Saturday, September 24, 2011

The basics of Computer Architecture for Reverse Engineering

Hello friends. I have been busy these days with some Metasploit stuff so I was not able to bring my continuation material for Reverse Engineering and Assembly. IN my previous post I provided a quick material for learning the basics of Assembly language. The pdf is a useful handbook and will help you for quick reference. Now I will continue the tutorial to next step. In the previous tutorial- Fast draft Assembly , I focused on Assembly basics. Here I wil throw some light on some more concepts which I found useful during my coarse of learning reverse engineering.

So in case you have missed my previous tutorial then please go back, download the pdf and read it once. It will give you a quick idea about assembly. Dont worry if you dont understand it completely. Assembly is too big to learn so if you want to dig deeper then you can refer a good book. Here I will cover those things that you will be requiring for learning reverse engineering.

So lets start with the second part.

Some basics about Computer Architecture

What the 'F' about x86 and x64 ?

Interesting question - x86 is a very old technology that started with the 8086 family of processors. It has now evolved into the x86-32 version which is the most common version and its successor the x86-64 or more commonly known as x64.

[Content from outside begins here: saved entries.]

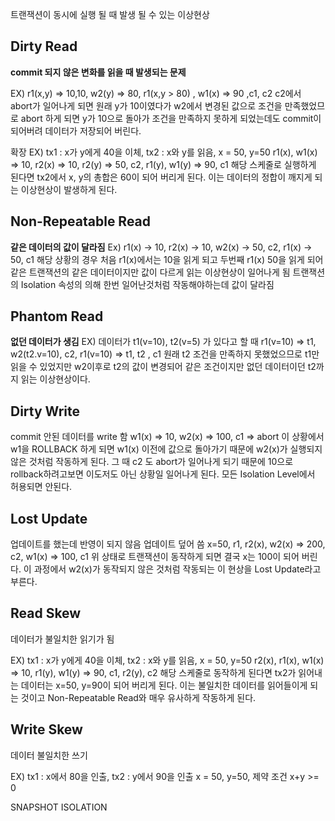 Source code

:트랜잭션이 동시에 실행 될 때 발생 될 수 있는 이상현상

## Dirty Read
**commit 되지 않은 변화를 읽을 때 발생되는 문제**

EX) r1(x,y) => 10,10, w2(y) => 80, r1(x,y > 80) , w1(x) => 90  ,c1, c2
c2에서 abort가 일어나게 되면 원래 y가 10이였다가 w2에서 변경된 값으로 조건을 만족했었므로
abort 하게 되면 y가 10으로 돌아가 조건을 만족하지 못하게 되었는데도 commit이 되어버려 데이터가 저장되어 버린다.

확장
EX) tx1 : x가 y에게 40을 이체, tx2 : x와 y를 읽음,  x = 50, y=50
r1(x), w1(x) => 10, r2(x) => 10, r2(y) => 50, c2, r1(y), w1(y) => 90, c1
해당 스케줄로 실행하게 된다면 tx2에서 x, y의 총합은 60이 되어 버리게 된다.
이는 데이터의 정합이 깨지게 되는 이상현상이 발생하게 된다.

## Non-Repeatable Read
**같은 데이터의 값이 달라짐**
Ex) r1(x) -> 10, r2(x) -> 10, w2(x) -> 50, c2, r1(x) -> 50, c1
해당 상황의 경우 처음 r1(x)에서는 10을 읽게 되고 두번째 r1(x) 50을 읽게 되어 같은 트랜잭션의 같은 데이터이지만 값이 다르게 읽는 이상현상이 일어나게 됨
트랜잭션의 Isolation 속성의 의해 한번 일어난것처럼 작동해야하는데 값이 달라짐

## Phantom Read
**없던 데이터가 생김**
EX) 데이터가 t1(v=10), t2(v=5) 가 있다고 할 때
r1(v=10) => t1, w2(t2.v=10), c2, r1(v=10) => t1, t2 , c1
원래 t2 조건을 만족하지 못했었으므로 t1만 읽을 수 있었지만 w2이후로 t2의 값이 변경되어 같은 조건이지만 없던 데이터이던 t2까지 읽는 이상현상이다.

## Dirty Write
commit 안된 데이터를 write 함
w1(x) => 10, w2(x) => 100, c1 => abort 
이 상황에서 w1을 ROLLBACK 하게 되면 w1(x) 이전에 값으로 돌아가기 때문에 w2(x)가 실행되지 않은 것처럼 작동하게 된다.
그 때 c2 도 abort가 일어나게 되기 때문에 10으로 rollback하려고보면 이도저도 아닌 상황일 일어나게 된다.
모든 Isolation Level에서 허용되면 안된다.

## Lost Update
업데이트를 했는데 반영이 되지 않음 업데이트 덮어 씀
x=50, r1, r2(x), w2(x) => 200, c2, w1(x) => 100, c1
위 상태로 트랜잭션이 동작하게 되면 결국 x는 100이 되어 버린다. 이 과정에서 w2(x)가 동작되지 않은 것처럼 작동되는 이 현상을 Lost Update라고 부른다.

## Read Skew
데이터가 불일치한 읽기가 됨

EX) tx1 : x가 y에게 40을 이체, tx2 : x와 y를 읽음,  x = 50, y=50
r2(x), r1(x), w1(x) => 10, r1(y), w1(y) => 90, c1, r2(y), c2
해당 스케줄로 동작하게 된다면 tx2가 읽어내는 데이터는 x=50, y=90이 되어 버리게 된다. 이는 불일치한 데이터를 읽어들이게 되는 것이고 Non-Repeatable Read와 매우 유사하게 작동하게 된다.

## Write Skew
데이터 불일치한 쓰기

EX) tx1 : x에서 80을 인출, tx2 : y에서 90을 인출  x = 50, y=50, 제약 조건 x+y >= 0


SNAPSHOT ISOLATION
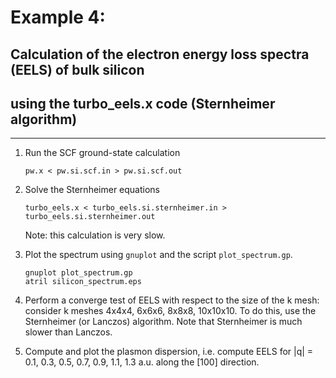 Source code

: # Example 4: 
## Calculation of the electron energy loss spectra (EELS) of bulk silicon 
## using the turbo_eels.x code (Sternheimer algorithm)
------------------------------------------------------------------------

 1. Run the SCF ground-state calculation

        pw.x < pw.si.scf.in > pw.si.scf.out

 2. Solve the Sternheimer equations

        turbo_eels.x < turbo_eels.si.sternheimer.in > turbo_eels.si.sternheimer.out

    Note: this calculation is very slow. 

 3. Plot the spectrum using `gnuplot` and the script `plot_spectrum.gp`. 

        gnuplot plot_spectrum.gp
        atril silicon_spectrum.eps

 4. Perform a converge test of EELS with respect to the size of the k mesh:
    consider k meshes 4x4x4, 6x6x6, 8x8x8, 10x10x10.
    To do this, use the Sternheimer (or Lanczos) algorithm.
    Note that Sternheimer is much slower than Lanczos.

 5. Compute and plot the plasmon dispersion, i.e. compute EELS for
    |q| = 0.1, 0.3, 0.5, 0.7, 0.9, 1.1, 1.3 a.u. along the [100] direction.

the architecture was called x86 to show that they all ended in the number 86, even though it's 32-bit (definitely not 86 bit!). x64 is a contraction of x86-64.  for example, Core 2 Duo processors actually use a 64-bit version of the older x86 architecture (and they are backwards compatible - notice how Windows 64-bit can run 32-bit programs without any problem? The processors support this natively!). x64 is just where people are too lazy to write x86-64.

The fuzz about 32 bit and 64 bit

You must have heard your friends or colleagues shouting about this. "mine is 64 bit , yours is 32 bit" . But what exactly means. Again a good question(by me) . Lets solve the puzzle  today.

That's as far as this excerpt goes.